Either a path to a file, a connection, or literal data (either a single string or a raw vector).

Files ending in .gz, .bz2, .xz, or .zip will be automatically uncompressed. Files starting with http://, https://, ftp://, or ftps:// will be automatically downloaded. Remote gz files can also be automatically downloaded and decompressed.

Literal data is most useful for examples and tests. To be recognised as a path, it must be wrapped with I(), be a string containing at least one new line, or be a vector containing at least one string with a new line.
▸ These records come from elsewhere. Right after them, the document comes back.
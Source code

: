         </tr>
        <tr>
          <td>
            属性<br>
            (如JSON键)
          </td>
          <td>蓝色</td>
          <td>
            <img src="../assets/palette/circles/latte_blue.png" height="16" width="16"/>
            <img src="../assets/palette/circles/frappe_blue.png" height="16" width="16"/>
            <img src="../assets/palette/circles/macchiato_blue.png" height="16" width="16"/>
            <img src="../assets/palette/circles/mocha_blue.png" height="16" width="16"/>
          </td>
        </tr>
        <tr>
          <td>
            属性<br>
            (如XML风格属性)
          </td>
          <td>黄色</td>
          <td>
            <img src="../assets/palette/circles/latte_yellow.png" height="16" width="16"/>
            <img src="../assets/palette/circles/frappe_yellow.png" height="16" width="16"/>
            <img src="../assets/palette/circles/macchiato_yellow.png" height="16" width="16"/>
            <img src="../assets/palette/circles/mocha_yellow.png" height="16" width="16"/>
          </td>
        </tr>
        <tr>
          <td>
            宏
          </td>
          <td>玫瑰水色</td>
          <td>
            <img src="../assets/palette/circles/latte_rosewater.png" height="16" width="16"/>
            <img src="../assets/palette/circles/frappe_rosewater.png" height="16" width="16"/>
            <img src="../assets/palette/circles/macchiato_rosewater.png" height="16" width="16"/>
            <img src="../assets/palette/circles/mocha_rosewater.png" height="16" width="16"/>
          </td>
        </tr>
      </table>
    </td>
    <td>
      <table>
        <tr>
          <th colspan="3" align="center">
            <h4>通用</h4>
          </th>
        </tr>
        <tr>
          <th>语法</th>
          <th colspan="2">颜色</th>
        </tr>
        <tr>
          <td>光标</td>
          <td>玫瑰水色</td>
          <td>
Using a value of clipboard() will read from the system clipboard.

max_tags

maximum number of optional fields to include

col_names

column names to use. Defaults to def_names("gff3").

col_types

column types to use. Defaults to def_types("gff3").

Value

tibble

Details

Because readr::read_tsv expects a fixed number of columns, but in .paf the number of optional fields can differ among records, read_paf tries to read at least as many columns as the longest record has (max_tags). The resulting warnings for each record with fewer fields of the form "32 columns expected, only 22 seen" should thus be ignored.

From the minimap2 manual

+----+--------+---------------------------------------------------------+ |Col | Type | Description | +----+--------+---------------------------------------------------------+ | 1 | string | Query sequence name | | 2 | int | Query sequence length | | 3 | int | Query start coordinate (0-based) | | 4 | int | Query end coordinate (0-based) | | 5 | char | ‘+’ if query/target on the same strand; ‘-’ if opposite | | 6 | string | Target sequence name | | 7 | int | Target sequence length | | 8 | int | Target start coordinate on the original strand | | 9 | int | Target end coordinate on the original strand | | 10 | int | Number of matching bases in the mapping | | 11 | int | Number bases, including gaps, in the mapping | | 12 | int | Mapping quality (0-255 with 255 for missing) | +----+--------+---------------------------------------------------------+

+----+------+-------------------------------------------------------+ |Tag | Type | Description | +----+------+-------------------------------------------------------+ | tp | A | Type of aln: P/primary, S/secondary and I,i/inversion | | cm | i | Number of minimizers on the chain | | s1 | i | Chaining score | | s2 | i | Chaining score of the best secondary chain | | NM | i | Total number of mismatches and gaps in the alignment | | MD | Z | To generate the ref sequence in the alignment | | AS | i | DP alignment score | | ms | i | DP score of the max scoring segment in the alignment | | nn | i | Number of ambiguous bases in the alignment | | ts | A | Transcript strand (splice mode only) | | cg | Z | CIGAR string (only in PAF) | | cs | Z | Difference string | | dv | f | Approximate per-base sequence divergence | +----+------+-------------------------------------------------------+

From https://samtools.github.io/hts-specs/SAMtags.pdf type may be one of A (character), B (general array), f (real number), H (hexadecimal array), i (integer), or Z (string).